Shelter, a prominent housing charity, predicts that nearly 140,000 children in England will be homeless this Christmas.

Ashamed of Poverty

Across the nation, food banks are feeling the strain of having more mouths to feed, and this is no different than at Whyteleafe Community Hub (WCH), a volunteer-run charity which has become an integral part of its local community.

Whyteleafe is a small village in Surrey, SE England, with a population of just over 4,600. Despite Surrey being one of the most affluent counties in the country, Whyteleafe Community Hub has experienced an increase in the number of people asking for help from its food bank services since November.

‘People who are coming to the food bank are really embarrassed and ashamed. They are scared to ask for help,’ says Sara Jones, Chairman of Whyteleafe Community Hub.

She tells me that the food bank is anticipating to provide for 23 families this Christmas, including 30 adults and 50 children.

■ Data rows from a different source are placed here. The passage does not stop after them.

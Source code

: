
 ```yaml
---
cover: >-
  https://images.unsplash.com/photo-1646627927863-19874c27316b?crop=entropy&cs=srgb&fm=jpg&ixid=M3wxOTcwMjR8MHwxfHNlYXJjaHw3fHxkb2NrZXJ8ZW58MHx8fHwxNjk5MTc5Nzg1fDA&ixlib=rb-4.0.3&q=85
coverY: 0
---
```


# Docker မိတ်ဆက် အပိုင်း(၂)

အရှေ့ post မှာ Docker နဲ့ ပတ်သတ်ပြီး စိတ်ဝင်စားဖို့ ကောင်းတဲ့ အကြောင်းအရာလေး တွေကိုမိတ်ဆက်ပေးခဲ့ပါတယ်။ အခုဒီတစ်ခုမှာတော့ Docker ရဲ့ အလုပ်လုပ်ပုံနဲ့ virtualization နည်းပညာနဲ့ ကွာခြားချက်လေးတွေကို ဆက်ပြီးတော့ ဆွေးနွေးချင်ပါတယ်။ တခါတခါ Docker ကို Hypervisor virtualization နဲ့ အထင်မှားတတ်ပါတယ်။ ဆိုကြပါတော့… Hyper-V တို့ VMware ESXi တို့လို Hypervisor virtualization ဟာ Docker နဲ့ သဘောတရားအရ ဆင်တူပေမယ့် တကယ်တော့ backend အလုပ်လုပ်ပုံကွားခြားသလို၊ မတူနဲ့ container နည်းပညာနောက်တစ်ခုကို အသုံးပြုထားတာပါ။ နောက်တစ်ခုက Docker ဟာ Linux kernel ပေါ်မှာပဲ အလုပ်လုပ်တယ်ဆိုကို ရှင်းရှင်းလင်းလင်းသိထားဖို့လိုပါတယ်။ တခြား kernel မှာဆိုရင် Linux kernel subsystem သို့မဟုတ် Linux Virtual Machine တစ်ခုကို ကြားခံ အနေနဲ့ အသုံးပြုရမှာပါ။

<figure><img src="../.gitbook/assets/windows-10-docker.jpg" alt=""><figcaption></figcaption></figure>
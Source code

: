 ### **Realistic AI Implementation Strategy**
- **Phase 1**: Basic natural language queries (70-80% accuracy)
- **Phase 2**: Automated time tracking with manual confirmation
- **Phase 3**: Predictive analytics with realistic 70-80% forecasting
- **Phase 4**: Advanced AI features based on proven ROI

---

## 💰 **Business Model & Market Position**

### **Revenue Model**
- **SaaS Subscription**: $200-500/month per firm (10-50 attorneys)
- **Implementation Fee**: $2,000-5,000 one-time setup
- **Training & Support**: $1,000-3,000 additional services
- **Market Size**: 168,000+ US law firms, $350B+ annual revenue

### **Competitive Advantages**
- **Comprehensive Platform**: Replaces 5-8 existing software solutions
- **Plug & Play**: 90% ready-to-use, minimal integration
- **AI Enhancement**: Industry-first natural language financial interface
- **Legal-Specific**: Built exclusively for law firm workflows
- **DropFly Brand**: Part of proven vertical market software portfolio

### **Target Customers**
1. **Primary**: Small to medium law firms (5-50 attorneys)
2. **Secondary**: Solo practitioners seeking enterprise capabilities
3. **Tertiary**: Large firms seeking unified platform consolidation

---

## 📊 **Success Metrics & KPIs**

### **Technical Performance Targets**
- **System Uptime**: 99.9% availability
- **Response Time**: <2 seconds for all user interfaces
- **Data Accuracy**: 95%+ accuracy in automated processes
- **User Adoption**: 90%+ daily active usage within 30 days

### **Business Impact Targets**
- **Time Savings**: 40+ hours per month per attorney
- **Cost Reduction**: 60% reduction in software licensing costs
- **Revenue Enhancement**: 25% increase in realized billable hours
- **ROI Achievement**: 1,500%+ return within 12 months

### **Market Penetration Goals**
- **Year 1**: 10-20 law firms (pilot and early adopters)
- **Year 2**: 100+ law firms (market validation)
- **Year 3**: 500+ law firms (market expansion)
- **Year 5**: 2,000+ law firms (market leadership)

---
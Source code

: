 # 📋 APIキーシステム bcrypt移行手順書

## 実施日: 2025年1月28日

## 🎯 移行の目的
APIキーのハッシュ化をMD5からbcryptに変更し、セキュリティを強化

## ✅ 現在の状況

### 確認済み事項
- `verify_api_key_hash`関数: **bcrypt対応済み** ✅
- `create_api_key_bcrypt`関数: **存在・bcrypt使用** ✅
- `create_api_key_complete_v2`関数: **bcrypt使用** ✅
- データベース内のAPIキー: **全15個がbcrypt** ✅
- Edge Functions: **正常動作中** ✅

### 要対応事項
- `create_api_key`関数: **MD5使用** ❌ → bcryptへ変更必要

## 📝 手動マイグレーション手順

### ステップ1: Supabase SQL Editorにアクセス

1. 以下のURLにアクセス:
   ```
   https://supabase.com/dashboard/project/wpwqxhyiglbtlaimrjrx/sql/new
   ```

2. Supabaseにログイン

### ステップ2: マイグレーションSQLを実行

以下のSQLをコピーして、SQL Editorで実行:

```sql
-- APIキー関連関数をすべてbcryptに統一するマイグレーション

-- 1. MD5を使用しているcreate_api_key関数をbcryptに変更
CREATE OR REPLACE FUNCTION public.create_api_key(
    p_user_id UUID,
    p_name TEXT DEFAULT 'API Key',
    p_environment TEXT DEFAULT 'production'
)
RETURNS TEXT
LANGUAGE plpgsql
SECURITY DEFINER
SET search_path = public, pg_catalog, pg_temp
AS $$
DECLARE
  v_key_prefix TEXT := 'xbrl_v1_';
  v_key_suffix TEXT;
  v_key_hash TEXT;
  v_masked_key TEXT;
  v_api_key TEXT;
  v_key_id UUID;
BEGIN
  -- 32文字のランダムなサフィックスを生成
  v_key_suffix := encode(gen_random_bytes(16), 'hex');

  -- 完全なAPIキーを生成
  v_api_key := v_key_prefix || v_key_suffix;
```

‘We are dealing with [homelessness and food poverty] all year round. I think it is just extra sad at Christmas when there is an image of what should be achieved and so few can afford to provide this for their families.’

What concerns Sara most though are the ‘hidden homeless.’ These are people who spend prolonged periods in hostels and refuges, in B&Bs and those living in temporary accommodation, such as the Whyteleafe Travelodge.

‘There are limits to the number of days the Council can place people in the Travelodge,’ explains Sara. ‘But if they move them to a B&B in Croydon and then move them back to the Travelodge, the days start being counted from zero again.’

Those who stay in Whyteleafe Travelodge have no cooking facilities and so rely on specialised food packages from WCH. Nothing that needs to be cooked on a stove or heated up in a microwave can be given.

The food bank is doing everything it can to uphold its main mission — ‘No one should go hungry’ — this Christmas. But unfortunately, across the country the situation is dire.

Record Levels of Homelessness

The latest statistics on homelessness in England show that 105,750 households (and 138,930 children) were living in temporary accommodation at the end of June — the highest figure ever recorded since the report began 25 years ago.

These statistics match a worrying trend. Over the last ten years, the number of people living in temporary accommodation has risen by a staggering 74 per cent, according to Shelter.

Human rights activist and Chief Executive of Shelter, Polly Neate, explains why this is the case:

‘Private rents are at an all-time high, evictions are rising, and the cost-of-living crisis continues. This combined with decades of government failure to build genuinely affordable social homes is what is driving record levels of homelessness and leaving thousands of people on the streets.’

With a combination of interest rates at 5.25 per cent, increasing the cost of borrowing, and private rents reaching a record high in autumn 2023, it is no wonder that Section 21 concerning no-fault evictions was the largest cause of homelessness in England this year.

These types of evictions mean that landlords need to go to court to evict their tenants. Tenants may be able to challenge their eviction and stay in their homes for longer, but it requires significant court costs, which many people are unlikely to be able to afford.

This not only forces people to live in temporary accommodation but has also caused the number of those sleeping rough in England to rise to 2,893 on any given night.

Rough sleeping is defined as sleeping without adequate shelter, usually on the streets, and has been a key concern in Parliament for years. But until the government takes appropriate action against the housing crisis, the number of people who will be homeless this Christmas will continue to rise.

‘The government promised to end rough sleeping, but is falling short of the mark,’ says Neate. ‘Not only should everyone facing the streets be given somewhere safe to stay without question, but the government must also end the cruel freeze on housing benefits and deliver a new generation of affordable social homes.’

The Gift of Hope

Perhaps the government’s new plan to invest £150 million, targeting people with a history of rough sleeping, will be able to aid those who are most vulnerable to becoming homeless this Christmas.

The extension of the Single Homelessness Accommodation Programme announced on December 6, will provide 46 local authorities, housing providers and charities with the funds to build or buy 1,230 new — and affordable — homes.

So, despite the harrowing figures, there is hope that things will get better. At Whyteleafe Community Hub, the food bank has already been infused with festive cheer and transformed into a ‘wonderful, happy place.’

On Christmas Day, the WCH will provide a hot Christmas dinner to those who are unable to cook for themselves, as well as extras such as ‘crackers, sauces and chocolates.’

‘We will also be providing presents for the children via donations from the local community and businesses,’ Sara tells me. ‘… So many people in the community are so generous and that helps us because we can only give out what the generous shops, businesses and families give to us.’

But it isn’t just local businesses and families who donate. More often than not, it is those who have previously relied on the food bank’s services that give back when they are financially stable and back on their feet.

And it is that generosity which pleases Sara the most:

‘It is wonderful to be able to pass on the gift of giving and to see the smiles on our families’ faces. They are always so grateful.

‘We are able to give the gift of hope to our families — that things will get better. And that for me is the true spirit of Christmas.’